I would have put Lt. Gen. Bill Campbell on the famous flier list. He was by far the best and smartest pilot in the program and his flying career outshone all of us.
Maj. Gen. Patrick J. Halloran,
Colorado Springs, Colo.
I wish to comment on the “Airpower Classics” column of the June 2012 issue that I just received today [p. 80].
Having served during the initial integration of the E-3 into the Air Force, I’ve always respected the aircraft and the crews that have flown and do fly her. I grew up in a Navy family, my father serving for 28 years, beginning during World War II. During his service, my father flew as PIC, pilot in command, during two separate tours with VW-1. This unit was tasked during the 1960s and into the 1970s with the airborne early warning duties for the Pacific Fleet. And for this mission, they flew the EC- and WC-121 Super Constellations—the very same aircraft that the Air Force flew for the very same mission. What I take exception to regarding the E-3 is the unwritten inference that this aircraft was somehow the first of its kind in everything I’ve ever read about the aircraft. In fact, in the “Airpower Classics” column I mention, there is one small comment under “Interesting Facts,” mentioning that the E-3 “replaced the EC-121 Warning Star aircraft.”

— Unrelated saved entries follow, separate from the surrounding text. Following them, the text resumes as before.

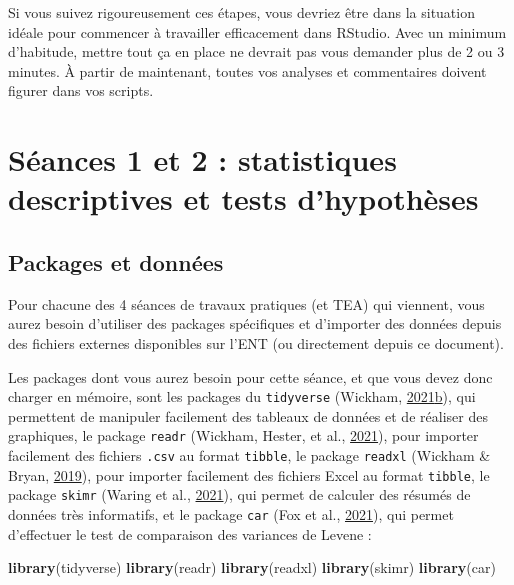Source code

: \documentclass[
  a4paper,
]{article}
\newenvironment{Shaded}{\begin{snugshade}}{\end{snugshade}}
\newcommand{\KeywordTok}[1]{\textcolor[rgb]{0.12,0.11,0.11}{\textbf{#1}}}
\newcommand{\NormalTok}[1]{\textcolor[rgb]{0.12,0.11,0.11}{#1}}
\begin{document}
Si vous suivez rigoureusement ces étapes, vous devriez être dans la situation idéale pour commencer à travailler efficacement dans RStudio. Avec un minimum d'habitude, mettre tout ça en place ne devrait pas vous demander plus de 2 ou 3 minutes. À partir de maintenant, toutes vos analyses et commentaires doivent figurer dans vos scripts.

\hypertarget{seance1}{%
\section{Séances 1 et 2 : statistiques descriptives et tests d'hypothèses}\label{seance1}}

\hypertarget{packages}{%
\subsection{Packages et données}\label{packages}}

Pour chacune des 4 séances de travaux pratiques (et TEA) qui viennent, vous aurez besoin d'utiliser des packages spécifiques et d'importer des données depuis des fichiers externes disponibles sur l'ENT (ou directement depuis ce document).

Les packages dont vous aurez besoin pour cette séance, et que vous devez donc charger en mémoire, sont les packages du \texttt{tidyverse} (Wickham, \protect\hyperlink{ref-R-tidyverse}{2021}\protect\hyperlink{ref-R-tidyverse}{b}), qui permettent de manipuler facilement des tableaux de données et de réaliser des graphiques, le package \texttt{readr} (Wickham, Hester, et al., \protect\hyperlink{ref-R-readr}{2021}), pour importer facilement des fichiers \texttt{.csv} au format \texttt{tibble}, le package \texttt{readxl} (Wickham \& Bryan, \protect\hyperlink{ref-R-readxl}{2019}), pour importer facilement des fichiers Excel au format \texttt{tibble}, le package \texttt{skimr} (Waring et al., \protect\hyperlink{ref-R-skimr}{2021}), qui permet de calculer des résumés de données très informatifs, et le package \texttt{car} (Fox et al., \protect\hyperlink{ref-R-car}{2021}), qui permet d'effectuer le test de comparaison des variances de Levene :

\begin{Shaded}
\begin{Highlighting}[]
\KeywordTok{library}\NormalTok{(tidyverse)}
\KeywordTok{library}\NormalTok{(readr)}
\KeywordTok{library}\NormalTok{(readxl)}
\KeywordTok{library}\NormalTok{(skimr)}
\KeywordTok{library}\NormalTok{(car)}
\end{Highlighting}
\end{Shaded}
\end{document}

In reality, AWACS was created by the very aircraft the E-3 replaced! Airborne warning and control is not very far from airborne early warning, and as for control, I can put you in touch with many Navy crewmen who did exactly that in the skies over Vietnam, and I dare say you can get many responses from Air Force crews, too. The fact is, the EC-121 (and its Navy-only sister, the WC-121) was designed to provide airborne command and control over the battlefield. The Navy was the first purchaser and user, and the Air Force obviously was impressed enough to purchase plenty of its own.
I have spent countless hours researching the airplane and its predecessors. They include the P2 Neptune and the PB4Y Privateer. But what has bothered me for some time is that there is very little ever said about these aircraft and the crews that flew and died in her. And I have never seen (though I admit you may have run one before I became a subscriber) any tributes to the -121, Navy or Air Force. Actually in ANY publication!
I guess it just bothered me that so little was said about the fact that the E-3 took over a job that was really developed and perfected in the -121. Certainly though, the capabilities of the E-3 far surpass those of the -121, but quite simply because the capabilities the E-3 relies on did not exist when the EC-121 was developed. Then again, neither was secondary radar and IFF (Identification Friend or Foe), but the EC-121 was upgraded with both as those systems were developed. The thing that caused the EC-121’s demise was the very same thing that killed the P-51, P-47, B-29, B-50, etc.: piston engines versus jet propulsion. Otherwise, we might still see the Super Connies in the air. As a side note, Lockheed did convert one EC-121 to turboprops, but it never went beyond the first airframe. There was also an EC-121 that carried a dish, à la E-3, many years before the E-3 did!
TSgt. Scott Bates,
More information about the EC-121 mission—and its perils—can be found in “The Fall of the Warning Stars,” from Air Force Magazine’s April 2005 issue, p. 78.—the editors
Playing in Other People’s Yards
[The] May issue of Air Force Magazine, p. 32, has a photograph of an airman guarding a C-130J at Accra, Ghana, Africa. What I found very interesting is that the airman was not wearing combat gear, and more disturbing was that she had a weapon without a magazine clip installed. Was her intent to use the weapon as a club or was this just a photo opportunity?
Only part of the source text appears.